The data START

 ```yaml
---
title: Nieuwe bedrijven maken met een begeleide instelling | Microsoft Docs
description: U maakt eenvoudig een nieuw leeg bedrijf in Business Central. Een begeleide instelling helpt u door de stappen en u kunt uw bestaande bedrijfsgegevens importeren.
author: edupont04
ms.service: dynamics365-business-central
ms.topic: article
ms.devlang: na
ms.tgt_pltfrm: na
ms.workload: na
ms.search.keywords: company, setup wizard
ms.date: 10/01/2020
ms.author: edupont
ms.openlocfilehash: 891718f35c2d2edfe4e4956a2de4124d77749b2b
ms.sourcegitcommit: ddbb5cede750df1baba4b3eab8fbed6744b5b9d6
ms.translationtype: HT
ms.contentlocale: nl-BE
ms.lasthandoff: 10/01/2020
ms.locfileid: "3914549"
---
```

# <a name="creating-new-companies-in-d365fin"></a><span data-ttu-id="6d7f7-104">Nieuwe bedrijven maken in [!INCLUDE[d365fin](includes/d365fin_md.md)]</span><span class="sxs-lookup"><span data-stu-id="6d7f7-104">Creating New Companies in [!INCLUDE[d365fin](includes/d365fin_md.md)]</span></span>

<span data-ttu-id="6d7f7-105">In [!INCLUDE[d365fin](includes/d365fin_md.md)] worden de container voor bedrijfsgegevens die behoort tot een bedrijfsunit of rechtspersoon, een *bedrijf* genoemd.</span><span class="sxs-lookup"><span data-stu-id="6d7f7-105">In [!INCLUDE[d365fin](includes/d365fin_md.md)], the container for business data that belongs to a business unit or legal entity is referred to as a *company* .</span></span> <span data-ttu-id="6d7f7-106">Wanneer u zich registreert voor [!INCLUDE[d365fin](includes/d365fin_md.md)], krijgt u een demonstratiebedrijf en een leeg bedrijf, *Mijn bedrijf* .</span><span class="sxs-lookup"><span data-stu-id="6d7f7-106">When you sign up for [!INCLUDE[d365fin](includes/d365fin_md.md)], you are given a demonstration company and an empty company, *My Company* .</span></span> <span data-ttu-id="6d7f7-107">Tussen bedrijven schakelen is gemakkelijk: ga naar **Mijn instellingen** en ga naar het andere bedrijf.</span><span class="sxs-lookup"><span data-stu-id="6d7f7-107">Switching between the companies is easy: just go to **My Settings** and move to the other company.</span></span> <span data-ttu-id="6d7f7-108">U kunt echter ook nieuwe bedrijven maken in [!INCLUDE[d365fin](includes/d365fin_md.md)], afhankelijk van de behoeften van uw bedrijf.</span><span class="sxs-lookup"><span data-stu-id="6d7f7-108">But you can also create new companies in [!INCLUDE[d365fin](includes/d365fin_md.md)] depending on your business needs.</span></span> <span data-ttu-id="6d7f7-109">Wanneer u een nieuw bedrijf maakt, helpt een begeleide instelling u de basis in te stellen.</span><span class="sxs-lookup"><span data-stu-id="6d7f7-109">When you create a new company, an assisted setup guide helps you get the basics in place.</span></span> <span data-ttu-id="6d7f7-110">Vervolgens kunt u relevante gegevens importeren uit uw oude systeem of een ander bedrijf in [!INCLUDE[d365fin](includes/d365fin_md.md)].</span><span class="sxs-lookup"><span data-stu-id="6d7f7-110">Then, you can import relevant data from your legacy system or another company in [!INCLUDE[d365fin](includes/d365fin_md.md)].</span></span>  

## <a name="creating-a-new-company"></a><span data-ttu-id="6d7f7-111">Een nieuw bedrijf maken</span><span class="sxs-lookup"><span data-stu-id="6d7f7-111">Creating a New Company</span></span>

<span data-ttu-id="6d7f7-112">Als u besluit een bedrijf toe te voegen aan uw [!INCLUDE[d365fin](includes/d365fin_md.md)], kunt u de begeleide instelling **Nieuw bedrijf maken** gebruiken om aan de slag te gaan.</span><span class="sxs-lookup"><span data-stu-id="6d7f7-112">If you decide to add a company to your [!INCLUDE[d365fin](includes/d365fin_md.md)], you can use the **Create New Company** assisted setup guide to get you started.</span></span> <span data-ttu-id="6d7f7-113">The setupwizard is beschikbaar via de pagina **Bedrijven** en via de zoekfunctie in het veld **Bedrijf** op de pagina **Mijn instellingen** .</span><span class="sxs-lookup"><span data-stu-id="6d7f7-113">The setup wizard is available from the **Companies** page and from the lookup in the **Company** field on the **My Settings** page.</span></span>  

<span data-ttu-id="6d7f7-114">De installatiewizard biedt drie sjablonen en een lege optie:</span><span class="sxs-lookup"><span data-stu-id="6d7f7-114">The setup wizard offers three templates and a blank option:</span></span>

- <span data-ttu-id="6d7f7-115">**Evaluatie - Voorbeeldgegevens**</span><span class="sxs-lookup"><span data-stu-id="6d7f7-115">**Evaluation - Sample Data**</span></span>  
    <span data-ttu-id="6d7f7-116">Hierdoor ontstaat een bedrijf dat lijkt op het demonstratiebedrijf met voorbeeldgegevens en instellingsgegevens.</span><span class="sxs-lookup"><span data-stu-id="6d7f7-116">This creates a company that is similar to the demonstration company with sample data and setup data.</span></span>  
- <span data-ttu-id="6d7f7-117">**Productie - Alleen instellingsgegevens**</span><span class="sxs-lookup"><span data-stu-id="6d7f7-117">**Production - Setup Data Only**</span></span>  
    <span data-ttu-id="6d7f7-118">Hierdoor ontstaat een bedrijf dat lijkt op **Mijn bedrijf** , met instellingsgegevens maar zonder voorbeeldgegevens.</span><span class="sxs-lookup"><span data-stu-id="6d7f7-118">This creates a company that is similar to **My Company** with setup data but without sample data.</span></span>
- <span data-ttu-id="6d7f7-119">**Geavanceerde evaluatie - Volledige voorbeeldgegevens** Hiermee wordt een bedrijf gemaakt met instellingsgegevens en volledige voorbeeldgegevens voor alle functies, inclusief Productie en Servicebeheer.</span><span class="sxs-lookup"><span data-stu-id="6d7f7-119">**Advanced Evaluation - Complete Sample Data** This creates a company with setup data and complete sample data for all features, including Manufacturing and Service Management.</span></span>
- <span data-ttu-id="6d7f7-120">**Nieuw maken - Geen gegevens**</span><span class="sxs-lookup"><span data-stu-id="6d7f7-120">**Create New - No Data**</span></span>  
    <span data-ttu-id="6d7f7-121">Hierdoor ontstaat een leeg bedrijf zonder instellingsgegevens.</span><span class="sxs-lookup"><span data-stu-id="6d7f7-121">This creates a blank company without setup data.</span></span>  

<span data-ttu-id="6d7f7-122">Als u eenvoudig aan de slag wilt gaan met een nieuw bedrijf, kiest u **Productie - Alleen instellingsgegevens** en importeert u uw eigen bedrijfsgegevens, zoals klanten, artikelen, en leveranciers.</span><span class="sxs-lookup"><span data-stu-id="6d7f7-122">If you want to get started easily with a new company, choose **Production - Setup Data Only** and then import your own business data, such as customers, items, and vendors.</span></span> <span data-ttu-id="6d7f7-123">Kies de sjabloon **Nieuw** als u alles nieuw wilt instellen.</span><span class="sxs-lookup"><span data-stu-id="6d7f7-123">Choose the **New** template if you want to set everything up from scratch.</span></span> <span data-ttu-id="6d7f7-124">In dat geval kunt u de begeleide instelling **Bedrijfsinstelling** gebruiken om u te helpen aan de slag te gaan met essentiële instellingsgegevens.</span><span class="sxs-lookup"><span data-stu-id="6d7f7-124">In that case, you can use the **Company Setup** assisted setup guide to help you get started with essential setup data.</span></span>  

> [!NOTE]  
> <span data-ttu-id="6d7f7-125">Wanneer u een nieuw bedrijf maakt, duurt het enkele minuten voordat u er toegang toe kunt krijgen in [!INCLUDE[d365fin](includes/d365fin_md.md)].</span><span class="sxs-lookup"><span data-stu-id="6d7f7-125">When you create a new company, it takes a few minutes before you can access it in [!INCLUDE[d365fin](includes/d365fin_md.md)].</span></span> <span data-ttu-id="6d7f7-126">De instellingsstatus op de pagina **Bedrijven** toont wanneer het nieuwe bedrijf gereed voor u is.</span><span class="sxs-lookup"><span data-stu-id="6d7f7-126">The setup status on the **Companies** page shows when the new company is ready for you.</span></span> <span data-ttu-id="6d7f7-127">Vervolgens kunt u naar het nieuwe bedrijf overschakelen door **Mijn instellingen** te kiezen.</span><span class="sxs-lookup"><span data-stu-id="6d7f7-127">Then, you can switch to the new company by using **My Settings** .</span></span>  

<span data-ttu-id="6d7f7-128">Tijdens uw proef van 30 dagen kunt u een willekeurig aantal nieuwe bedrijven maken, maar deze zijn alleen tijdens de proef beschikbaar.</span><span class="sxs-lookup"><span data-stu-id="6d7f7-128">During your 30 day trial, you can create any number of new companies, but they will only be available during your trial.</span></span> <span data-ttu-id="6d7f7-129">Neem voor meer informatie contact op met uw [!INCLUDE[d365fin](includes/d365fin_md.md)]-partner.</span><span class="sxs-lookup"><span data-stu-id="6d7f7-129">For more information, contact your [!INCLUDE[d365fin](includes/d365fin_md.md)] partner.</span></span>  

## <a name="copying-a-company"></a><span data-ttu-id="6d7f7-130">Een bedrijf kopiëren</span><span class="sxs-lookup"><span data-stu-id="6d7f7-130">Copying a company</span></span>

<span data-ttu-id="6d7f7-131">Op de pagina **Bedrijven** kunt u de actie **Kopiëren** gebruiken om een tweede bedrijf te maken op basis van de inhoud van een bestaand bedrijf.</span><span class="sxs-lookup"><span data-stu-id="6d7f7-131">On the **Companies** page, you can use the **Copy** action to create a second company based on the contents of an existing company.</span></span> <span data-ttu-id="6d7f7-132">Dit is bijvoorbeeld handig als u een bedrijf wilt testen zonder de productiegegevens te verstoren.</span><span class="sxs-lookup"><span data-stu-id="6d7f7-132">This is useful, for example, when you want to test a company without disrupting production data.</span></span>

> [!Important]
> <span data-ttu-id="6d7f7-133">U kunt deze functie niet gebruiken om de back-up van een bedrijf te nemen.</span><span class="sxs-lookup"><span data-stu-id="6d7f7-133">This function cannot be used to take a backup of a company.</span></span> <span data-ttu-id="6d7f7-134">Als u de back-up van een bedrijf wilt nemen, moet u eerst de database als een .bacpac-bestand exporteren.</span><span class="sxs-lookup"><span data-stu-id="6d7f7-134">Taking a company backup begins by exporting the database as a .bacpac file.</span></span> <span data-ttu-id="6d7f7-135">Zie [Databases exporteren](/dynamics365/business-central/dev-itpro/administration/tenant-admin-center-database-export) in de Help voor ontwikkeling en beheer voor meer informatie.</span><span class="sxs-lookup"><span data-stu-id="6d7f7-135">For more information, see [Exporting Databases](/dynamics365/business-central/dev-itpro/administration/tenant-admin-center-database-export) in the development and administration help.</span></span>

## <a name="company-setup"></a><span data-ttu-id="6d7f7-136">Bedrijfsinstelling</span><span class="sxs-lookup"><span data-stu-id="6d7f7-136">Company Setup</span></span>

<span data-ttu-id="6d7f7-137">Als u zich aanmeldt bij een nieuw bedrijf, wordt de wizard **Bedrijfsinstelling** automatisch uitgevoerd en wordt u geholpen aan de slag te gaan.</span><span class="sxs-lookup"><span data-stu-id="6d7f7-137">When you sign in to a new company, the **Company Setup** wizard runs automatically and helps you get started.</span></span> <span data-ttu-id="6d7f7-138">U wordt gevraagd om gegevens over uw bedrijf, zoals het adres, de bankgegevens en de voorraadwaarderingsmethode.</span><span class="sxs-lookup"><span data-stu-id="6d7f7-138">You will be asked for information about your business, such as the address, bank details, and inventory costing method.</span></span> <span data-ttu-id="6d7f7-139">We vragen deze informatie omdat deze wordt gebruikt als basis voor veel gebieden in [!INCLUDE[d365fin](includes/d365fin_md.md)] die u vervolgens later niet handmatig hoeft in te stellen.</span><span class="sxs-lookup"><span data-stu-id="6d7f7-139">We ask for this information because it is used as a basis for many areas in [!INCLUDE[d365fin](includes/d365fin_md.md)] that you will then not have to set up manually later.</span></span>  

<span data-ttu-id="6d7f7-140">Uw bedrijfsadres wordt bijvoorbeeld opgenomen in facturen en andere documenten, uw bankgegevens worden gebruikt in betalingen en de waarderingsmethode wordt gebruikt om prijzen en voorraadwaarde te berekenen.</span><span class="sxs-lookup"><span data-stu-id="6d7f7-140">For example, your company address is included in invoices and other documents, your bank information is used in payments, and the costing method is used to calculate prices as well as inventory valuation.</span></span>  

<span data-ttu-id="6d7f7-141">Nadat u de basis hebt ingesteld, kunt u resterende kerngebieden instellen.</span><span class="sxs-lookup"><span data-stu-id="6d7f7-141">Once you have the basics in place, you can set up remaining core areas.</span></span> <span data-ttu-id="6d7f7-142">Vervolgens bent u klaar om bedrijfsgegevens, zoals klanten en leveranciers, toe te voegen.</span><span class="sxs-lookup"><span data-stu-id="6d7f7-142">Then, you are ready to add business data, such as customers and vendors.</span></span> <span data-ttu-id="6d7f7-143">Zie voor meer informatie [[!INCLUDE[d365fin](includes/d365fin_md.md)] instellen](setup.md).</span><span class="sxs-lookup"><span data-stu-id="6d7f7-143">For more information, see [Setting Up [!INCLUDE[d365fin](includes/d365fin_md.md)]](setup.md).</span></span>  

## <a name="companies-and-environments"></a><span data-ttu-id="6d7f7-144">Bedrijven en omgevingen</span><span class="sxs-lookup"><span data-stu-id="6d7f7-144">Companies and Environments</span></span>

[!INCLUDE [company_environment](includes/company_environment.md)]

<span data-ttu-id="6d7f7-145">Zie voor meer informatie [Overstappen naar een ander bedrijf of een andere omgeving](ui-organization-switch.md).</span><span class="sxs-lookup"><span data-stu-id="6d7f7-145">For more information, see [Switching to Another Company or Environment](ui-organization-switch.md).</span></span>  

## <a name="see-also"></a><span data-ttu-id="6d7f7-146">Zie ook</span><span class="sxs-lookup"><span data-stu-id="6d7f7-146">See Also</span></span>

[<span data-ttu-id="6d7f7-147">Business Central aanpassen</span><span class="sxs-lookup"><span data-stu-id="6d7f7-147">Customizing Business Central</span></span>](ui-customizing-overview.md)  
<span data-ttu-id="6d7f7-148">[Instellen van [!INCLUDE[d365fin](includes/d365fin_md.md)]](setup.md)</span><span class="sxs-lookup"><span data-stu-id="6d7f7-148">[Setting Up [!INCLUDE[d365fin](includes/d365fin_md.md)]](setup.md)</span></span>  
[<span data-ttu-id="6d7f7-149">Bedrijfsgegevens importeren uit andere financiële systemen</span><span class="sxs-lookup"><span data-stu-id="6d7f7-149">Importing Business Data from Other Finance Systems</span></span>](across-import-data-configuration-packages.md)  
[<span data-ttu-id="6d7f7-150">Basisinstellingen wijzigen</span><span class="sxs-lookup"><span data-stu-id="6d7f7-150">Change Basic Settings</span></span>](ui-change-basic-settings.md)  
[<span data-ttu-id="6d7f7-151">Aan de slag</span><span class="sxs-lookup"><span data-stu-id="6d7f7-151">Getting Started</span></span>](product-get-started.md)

The data END

#### Assignment:
Search the records for the word "ontstaat". Copy each line where it appears.

#### Output of the task:
    <span data-ttu-id="6d7f7-116">Hierdoor ontstaat een bedrijf dat lijkt op het demonstratiebedrijf met voorbeeldgegevens en instellingsgegevens.</span><span class="sxs-lookup"><span data-stu-id="6d7f7-116">This creates a company that is similar to the demonstration company with sample data and setup data.</span></span>  
    <span data-ttu-id="6d7f7-118">Hierdoor ontstaat een bedrijf dat lijkt op **Mijn bedrijf** , met instellingsgegevens maar zonder voorbeeldgegevens.</span><span class="sxs-lookup"><span data-stu-id="6d7f7-118">This creates a company that is similar to **My Company** with setup data but without sample data.</span></span>
    <span data-ttu-id="6d7f7-121">Hierdoor ontstaat een leeg bedrijf zonder instellingsgegevens.</span><span class="sxs-lookup"><span data-stu-id="6d7f7-121">This creates a blank company without setup data.</span></span>  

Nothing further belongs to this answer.